We have another Vatican stem cell meeting coming up this spring.
This meeting raises some extremely important questions and complex issues at the interface of science, religion, philosophy and ethics.
From the perspective of scientists, an important issue is whether (assuming one is invited) to attend such a meeting and if one does attend, is that action alone making a statement?
If big-name scientists attend this meeting are they tacitly giving approval to the Vatican’s extreme stance on stem cells by attending?
Or is this rather an opportunity to engage people with a diversity of perspectives in a constructive dialogue?
As we ponder such questions, here is some brief background.

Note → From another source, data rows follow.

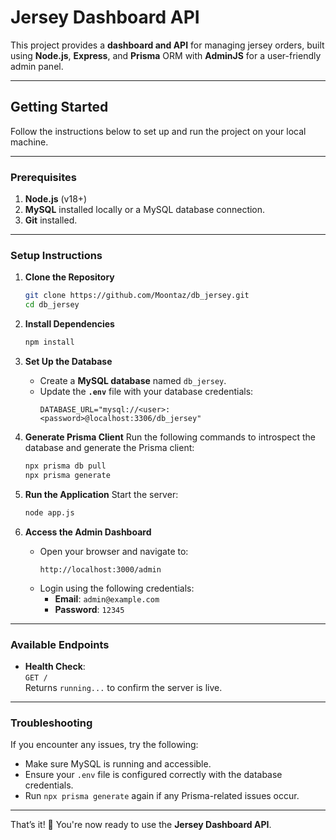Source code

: # **Jersey Dashboard API**

This project provides a **dashboard and API** for managing jersey orders, built using **Node.js**, **Express**, and **Prisma** ORM with **AdminJS** for a user-friendly admin panel.

---

## **Getting Started**

Follow the instructions below to set up and run the project on your local machine.

---

### **Prerequisites**
1. **Node.js** (v18+)
2. **MySQL** installed locally or a MySQL database connection.
3. **Git** installed.

---

### **Setup Instructions**

1. **Clone the Repository**
   ```bash
   git clone https://github.com/Moontaz/db_jersey.git
   cd db_jersey
   ```

2. **Install Dependencies**
   ```bash
   npm install
   ```

3. **Set Up the Database**
   - Create a **MySQL database** named `db_jersey`.
   - Update the **`.env`** file with your database credentials:
     ```
     DATABASE_URL="mysql://<user>:<password>@localhost:3306/db_jersey"
     ```

4. **Generate Prisma Client**
   Run the following commands to introspect the database and generate the Prisma client:
   ```bash
   npx prisma db pull
   npx prisma generate
   ```

5. **Run the Application**
   Start the server:
   ```bash
   node app.js
   ```

6. **Access the Admin Dashboard**
   - Open your browser and navigate to:
     ```
     http://localhost:3000/admin
     ```
   - Login using the following credentials:
     - **Email**: `admin@example.com`
     - **Password**: `12345`

---

### **Available Endpoints**
- **Health Check**:  
  `GET /`  
  Returns `running...` to confirm the server is live.

---

### **Troubleshooting**
If you encounter any issues, try the following:
- Make sure MySQL is running and accessible.
- Ensure your `.env` file is configured correctly with the database credentials.
- Run `npx prisma generate` again if any Prisma-related issues occur.

---

That’s it! 🎉 You're now ready to use the **Jersey Dashboard API**.
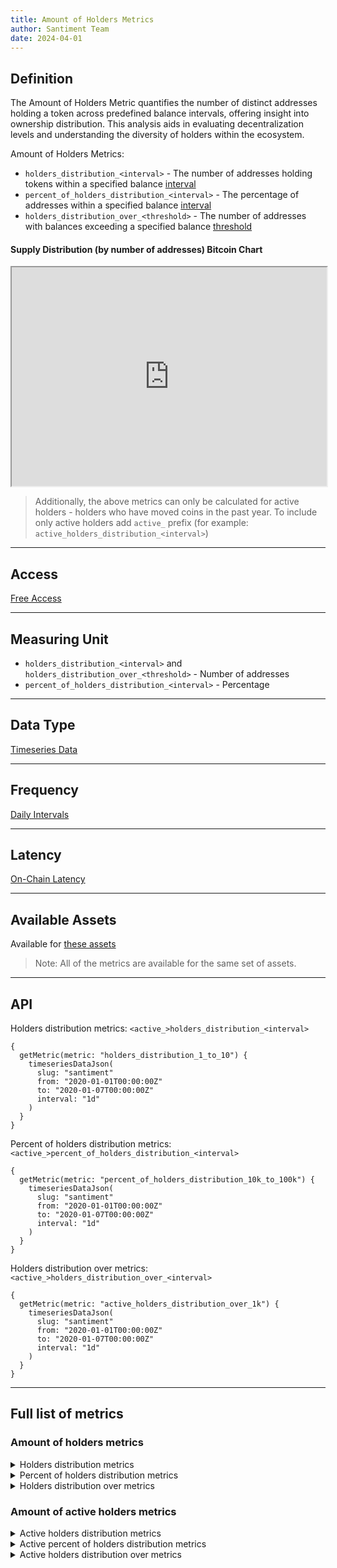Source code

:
 ```yaml
---
title: Amount of Holders Metrics
author: Santiment Team
date: 2024-04-01
---
```


## Definition

The Amount of Holders Metric quantifies the number of distinct addresses holding a token 
across predefined balance intervals, offering insight into ownership distribution. This analysis 
aids in evaluating decentralization levels and understanding the diversity of holders within the 
ecosystem.

Amount of Holders Metrics:
- `holders_distribution_<interval>` - The number of addresses holding tokens within a specified balance [interval](/metrics/details/supply_distribution_parameters#available-intervals)
- `percent_of_holders_distribution_<interval>` - The percentage of addresses within a specified balance [interval](/metrics/details/supply_distribution_parameters#available-intervals)
- `holders_distribution_over_<threshold>` - The number of addresses with balances exceeding a specified balance [threshold](/metrics/details/supply_distribution_parameters#available-thresholds)

#### Supply Distribution (by number of addresses) Bitcoin Chart
<iframe title="Santiment Chart: [0 - 0.001) coins (BTC), [0.001 - 0.01) coins (BTC), [0.01 - 0.1) coins (BTC), [0.1 - 1) coins (BTC), [1 - 10) coins (BTC), [10 - 100) coins (BTC), [100 - 1,000) coins (BTC), [1,000 - 10,000) coins (BTC), [10,000 - 100,000) coins (BTC), [100,000  - 1,000,000) coins (BTC), [1,000,000 - 10,000,000) coins (BTC), [10,000,000 - 100,000,000) coins (BTC), [100,000,000 - 1,000,000,000) coins (BTC), [1,000,000,000 - infinity) coins (BTC)" width="100%" height="350" src="https://embed.santiment.net/chart?ps=bitcoin&pt=BTC&emalm=1&df=utc_now-90d&dt=utc_now&emcg=1&wm=holders_distribution_0_to_0001%3Bholders_distribution_0001_to_001%3Bholders_distribution_001_to_01%3Bholders_distribution_01_to_1%3Bholders_distribution_1_to_10%3Bholders_distribution_10_to_100%3Bholders_distribution_100_to_1k%3Bholders_distribution_1k_to_10k%3Bholders_distribution_10k_to_100k%3Bholders_distribution_100k_to_1M%3Bholders_distribution_1M_to_10M%3Bholders_distribution_10M_to_100M%3Bholders_distribution_100M_to_1B%3Bholders_distribution_1B_to_inf&wax=0%3B1%3B2&wc=%23FF5B5B%3B%23FFCB47%3B%235275FF%3B%23FF8450%3B%23F47BF7%3B%23785549%3B%23D4E763%3B%23FFDAC5%3B%2337D7BA%3B%23777777%3B%23AC948C%3B%23222222%3B%2314c393%3B%237a859e&ws=%3B%3B%3B%3B%3B%3B%3B%3B%3B%3B%3B%3B%3B" scrolling="no"></iframe>

> Additionally, the above metrics can only be calculated for active holders - holders who have moved coins in the 
> past year. To include only active holders add `active_` prefix (for example: `active_holders_distribution_<interval>`)

---

## Access

[Free Access](/metrics/details/access#free-access)

---

## Measuring Unit

* `holders_distribution_<interval>` and `holders_distribution_over_<threshold>` - Number of addresses
* `percent_of_holders_distribution_<interval>` - Percentage

---

## Data Type

[Timeseries Data](/metrics/details/data-type#timeseries-data)

---

## Frequency

[Daily Intervals](/metrics/details/frequency#daily-frequency)

---

## Latency

[On-Chain Latency](/metrics/details/latency#on-chain-latency)

---

## Available Assets

Available for [these assets](<https://api.santiment.net/graphiql?variables=&query=%7B%0A%20%20getMetric(metric%3A%20%22holders_distribution_1_to_10%22)%20%7B%0A%20%20%20%20metadata%20%7B%0A%20%20%20%20%20%20availableSlugs%0A%20%20%20%20%7D%0A%20%20%7D%0A%7D%0A>)

> Note: All of the metrics are available for the same set of assets.

---

## API

Holders distribution metrics: `<active_>holders_distribution_<interval>`

```graphql-explorer
{
  getMetric(metric: "holders_distribution_1_to_10") {
    timeseriesDataJson(
      slug: "santiment"
      from: "2020-01-01T00:00:00Z"
      to: "2020-01-07T00:00:00Z"
      interval: "1d"
    )
  }
}
```

Percent of holders distribution metrics: `<active_>percent_of_holders_distribution_<interval>`

```graphql-explorer
{
  getMetric(metric: "percent_of_holders_distribution_10k_to_100k") {
    timeseriesDataJson(
      slug: "santiment"
      from: "2020-01-01T00:00:00Z"
      to: "2020-01-07T00:00:00Z"
      interval: "1d"
    )
  }
}
```

Holders distribution over metrics: `<active_>holders_distribution_over_<interval>`

```graphql-explorer
{
  getMetric(metric: "active_holders_distribution_over_1k") {
    timeseriesDataJson(
      slug: "santiment"
      from: "2020-01-01T00:00:00Z"
      to: "2020-01-07T00:00:00Z"
      interval: "1d"
    )
  }
}
```

---

## Full list of metrics

### Amount of holders metrics

<Details>
<Summary>Holders distribution metrics</Summary>
- holders_distribution_0_to_0.001
- holders_distribution_0.001_to_0.01
- holders_distribution_0.01_to_0.1
- holders_distribution_0.1_to_1
- holders_distribution_1_to_10
- holders_distribution_10_to_100
- holders_distribution_100_to_1k
- holders_distribution_1k_to_10k
- holders_distribution_10k_to_100k
- holders_distribution_100k_to_1M
- holders_distribution_1M_to_10M
- holders_distribution_10M_to_100M
- holders_distribution_100M_to_1B
- holders_distribution_1B_to_inf
- holders_distribution_total
</Details>

<Details>
<Summary>Percent of holders distribution metrics</Summary>
- percent_of_holders_distribution_0_to_0.001
- percent_of_holders_distribution_0.001_to_0.01
- percent_of_holders_distribution_0.01_to_0.1
- percent_of_holders_distribution_0.1_to_1
- percent_of_holders_distribution_1_to_10
- percent_of_holders_distribution_10_to_100
- percent_of_holders_distribution_100_to_1k
- percent_of_holders_distribution_1k_to_10k
- percent_of_holders_distribution_10k_to_100k
- percent_of_holders_distribution_100k_to_1M
- percent_of_holders_distribution_1M_to_10M
- percent_of_holders_distribution_10M_to_100M
- percent_of_holders_distribution_100M_to_1B
- percent_of_holders_distribution_1B_to_inf
</Details>

<Details>
<Summary>Holders distribution over metrics</Summary>
- holders_distribution_over_1
- holders_distribution_over_10
- holders_distribution_over_100
- holders_distribution_over_1k
- holders_distribution_over_10k
- holders_distribution_over_100k
- holders_distribution_over_1M
</Details>

### Amount of active holders metrics

<Details>
<Summary>Active holders distribution metrics</Summary>
- active_holders_distribution_0_to_0.001
- active_holders_distribution_0.001_to_0.01
- active_holders_distribution_0.01_to_0.1
- active_holders_distribution_0.1_to_1
- active_holders_distribution_1_to_10
- active_holders_distribution_10_to_100
- active_holders_distribution_100_to_1k
- active_holders_distribution_1k_to_10k
- active_holders_distribution_10k_to_100k
- active_holders_distribution_100k_to_1M
- active_holders_distribution_1M_to_10M
- active_holders_distribution_10M_to_inf
- active_holders_distribution_total
</Details>

<Details>
<Summary>Active percent of holders distribution metrics</Summary>
- percent_of_active_holders_distribution_0_to_0.001
- percent_of_active_holders_distribution_0.001_to_0.01
- percent_of_active_holders_distribution_0.01_to_0.1
- percent_of_active_holders_distribution_0.1_to_1
- percent_of_active_holders_distribution_1_to_10
- percent_of_active_holders_distribution_10_to_100
- percent_of_active_holders_distribution_100_to_1k
- percent_of_active_holders_distribution_1k_to_10k
- percent_of_active_holders_distribution_10k_to_100k
- percent_of_active_holders_distribution_100k_to_1M
- percent_of_active_holders_distribution_1M_to_10M
- percent_of_active_holders_distribution_10M_to_inf
</Details>

<Details>
<Summary>Active holders distribution over metrics</Summary>
- active_holders_distribution_over_1
- active_holders_distribution_over_10
- active_holders_distribution_over_100
- active_holders_distribution_over_1k
- active_holders_distribution_over_10k
- active_holders_distribution_over_100k
- active_holders_distribution_over_1M
</Details>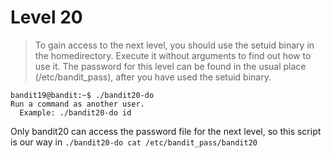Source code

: # Level 20

> To gain access to the next level, you should use the setuid binary in the homedirectory. Execute it without arguments to find out how to use it. The password for this level can be found in the usual place (/etc/bandit_pass), after you have used the setuid binary.

```
bandit19@bandit:~$ ./bandit20-do 
Run a command as another user.
  Example: ./bandit20-do id
```

Only bandit20 can access the password file for the next level, so this script is our way in
`./bandit20-do cat /etc/bandit_pass/bandit20`
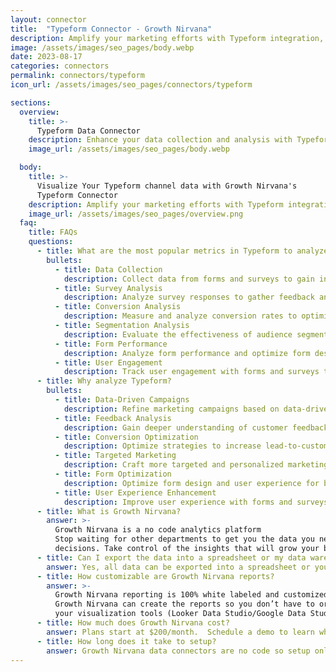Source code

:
 ```yaml
---
layout: connector
title:  "Typeform Connector - Growth Nirvana"
description: Amplify your marketing efforts with Typeform integration, gaining actionable insights from data analysis and optimizing campaign performance.
image: /assets/images/seo_pages/body.webp
date: 2023-08-17
categories: connectors
permalink: connectors/typeform
icon_url: /assets/images/seo_pages/connectors/typeform

sections:
  overview:
    title: >-
      Typeform Data Connector
    description: Enhance your data collection and analysis with Typeform integration. Seamlessly integrate Typeform with your marketing efforts to gather valuable insights for campaign strategies and lead analysis.
    image_url: /assets/images/seo_pages/body.webp

  body:
    title: >-
      Visualize Your Typeform channel data with Growth Nirvana's
      Typeform Connector
    description: Amplify your marketing efforts with Typeform integration, gaining actionable insights from data analysis and optimizing campaign performance.
    image_url: /assets/images/seo_pages/overview.png
  faq:
    title: FAQs
    questions:
      - title: What are the most popular metrics in Typeform to analyze?
        bullets:
          - title: Data Collection
            description: Collect data from forms and surveys to gain insights on customer preferences and behavior.
          - title: Survey Analysis
            description: Analyze survey responses to gather feedback and improve marketing strategies.
          - title: Conversion Analysis
            description: Measure and analyze conversion rates to optimize lead-to-customer conversion.
          - title: Segmentation Analysis
            description: Evaluate the effectiveness of audience segmentation strategies and customize marketing campaigns accordingly.
          - title: Form Performance
            description: Analyze form performance and optimize form design for better user experience and higher conversions.
          - title: User Engagement
            description: Track user engagement with forms and surveys to identify opportunities for improvement and increase response rates.
      - title: Why analyze Typeform?
        bullets:
          - title: Data-Driven Campaigns
            description: Refine marketing campaigns based on data-driven insights from Typeform integration.
          - title: Feedback Analysis
            description: Gain deeper understanding of customer feedback and preferences to improve marketing strategies.
          - title: Conversion Optimization
            description: Optimize strategies to increase lead-to-customer conversion rates using Typeform insights.
          - title: Targeted Marketing
            description: Craft more targeted and personalized marketing campaigns with insights from Typeform data.
          - title: Form Optimization
            description: Optimize form design and user experience for better conversion rates through Typeform integration.
          - title: User Experience Enhancement
            description: Improve user experience with forms and surveys to increase engagement and response rates.
      - title: What is Growth Nirvana?
        answer: >-
          Growth Nirvana is a no code analytics platform 
          Stop waiting for other departments to get you the data you need to make critical business 
          decisions. Take control of the insights that will grow your business.
      - title: Can I export the data into a spreadsheet or my data warehouse?
        answer: Yes, all data can be exported into a spreadsheet or your data warehouse (Google BigQuery, AWS, Snowflake, Azure, etc)
      - title: How customizable are Growth Nirvana reports?
        answer: >-
          Growth Nirvana reporting is 100% white labeled and customized to your specifications.
          Growth Nirvana can create the reports so you don’t have to or you can connect
          your visualization tools (Looker Data Studio/Google Data Studio, Tableau, PowerBI, etc) to Growth Nirvana.
      - title: How much does Growth Nirvana cost?
        answer: Plans start at $200/month.  Schedule a demo to learn what plan is best for you.
      - title: How long does it take to setup?
        answer: Growth Nirvana data connectors are no code so setup only requires a few clicks.
---
```

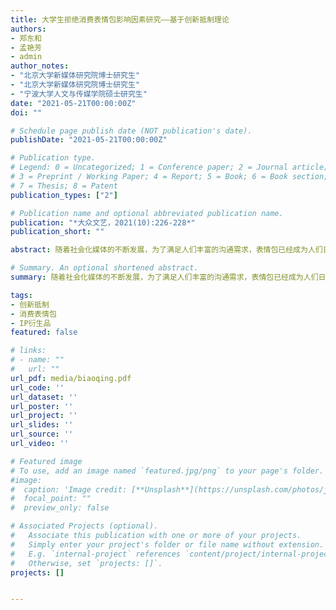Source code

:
 ```yaml
---
title: 大学生拒绝消费表情包影响因素研究——基于创新抵制理论
authors:
- 郑东和
- 孟艳芳
- admin
author_notes:
- "北京大学新媒体研究院博士研究生"
- "北京大学新媒体研究院博士研究生"
- "宁波大学人文与传媒学院硕士研究生"
date: "2021-05-21T00:00:00Z"
doi: ""

# Schedule page publish date (NOT publication's date).
publishDate: "2021-05-21T00:00:00Z"

# Publication type.
# Legend: 0 = Uncategorized; 1 = Conference paper; 2 = Journal article;
# 3 = Preprint / Working Paper; 4 = Report; 5 = Book; 6 = Book section;
# 7 = Thesis; 8 = Patent
publication_types: ["2"]

# Publication name and optional abbreviated publication name.
publication: "*大众文艺，2021(10):226-228*"
publication_short: ""

abstract: 随着社会化媒体的不断发展，为了满足人们丰富的沟通需求，表情包已经成为人们日常在线交流过程中必不可少的内容和工具。表情包的使用不仅方便了用户的情感表达，也具有了越来越重要的商业价值。然而就目前来看，网民对表情包的支付意愿普遍过低,造成了相关行业发展的瓶颈。目前学术界大多数只针对解析表情包相关行业发展趋势进行了研究，较少有研究考察拒绝消费表情包的情况。鉴于此，文章基于创新抵制理论，选择大学生群体为研究对象，研究了拒绝消费表情包的影响因素。文章通过在线问卷调查的形式对303名高校学生进行了调查。通过相关文献梳理，提出了6个相关假设，并进行了假设检验，为探索大学生群体拒绝消费表情包行为提出了一些思路。 

# Summary. An optional shortened abstract.
summary: 随着社会化媒体的不断发展，为了满足人们丰富的沟通需求，表情包已经成为人们日常在线交流过程中必不可少的内容和工具。表情包的使用不仅方便了用户的情感表达，也具有了越来越重要的商业价值。然而就目前来看，网民对表情包的支付意愿普遍过低,造成了相关行业发展的瓶颈。目前学术界大多数只针对解析表情包相关行业发展趋势进行了研究，较少有研究考察拒绝消费表情包的情况。鉴于此，文章基于创新抵制理论，选择大学生群体为研究对象，研究了拒绝消费表情包的影响因素。文章通过在线问卷调查的形式对303名高校学生进行了调查。通过相关文献梳理，提出了6个相关假设，并进行了假设检验，为探索大学生群体拒绝消费表情包行为提出了一些思路。 

tags:
- 创新抵制
- 消费表情包
- IP衍生品
featured: false

# links:
# - name: ""
#   url: ""
url_pdf: media/biaoqing.pdf
url_code: ''
url_dataset: ''
url_poster: ''
url_project: ''
url_slides: ''
url_source: ''
url_video: ''

# Featured image
# To use, add an image named `featured.jpg/png` to your page's folder. 
#image:
#  caption: 'Image credit: [**Unsplash**](https://unsplash.com/photos/jdD8gXaTZsc)'
#  focal_point: ""
#  preview_only: false

# Associated Projects (optional).
#   Associate this publication with one or more of your projects.
#   Simply enter your project's folder or file name without extension.
#   E.g. `internal-project` references `content/project/internal-project/index.md`.
#   Otherwise, set `projects: []`.
projects: []


---
```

If you recall, last year the Vatican had a stem cell meeting that drew a lot of media attention. The meeting was restricted for “ethical” researchers and “thinkers” only such as folks from the propagandist Family Research Council. Some scientists attended including a few very good ones.
As best as I can tell, I was almost the only one in the scientific community who was willing to publicly provided some perspectives and thoughts on the meeting. Bioethicist Art Caplan, who attended the meeting, published a very critical commentary of that meeting.
The Vatican 2012 stem cell meeting, which will be held starting in late April, seems to have a wider diversity of scientists attending, which is a positive sign. You can see here who is on “faculty” list. Some of the big-name scientists reportedly attending, including some folks who do work with ES cells, are George Daley, Doug Melton, and Alan Trounson, President of CIRM amongst others.
By attending this meeting, which prohibits discussion of embryonic stem cell research, are these scientists lending credibility to a meeting that is ideologically restrictive?
I think the answer is certainly “yes”, but of course it is not that simple and I also believe that by attending this meeting these scientists can also have positive impacts that at least in theory may very well outweigh the negatives of their implicitly lending credibility to a ideologically closed meeting.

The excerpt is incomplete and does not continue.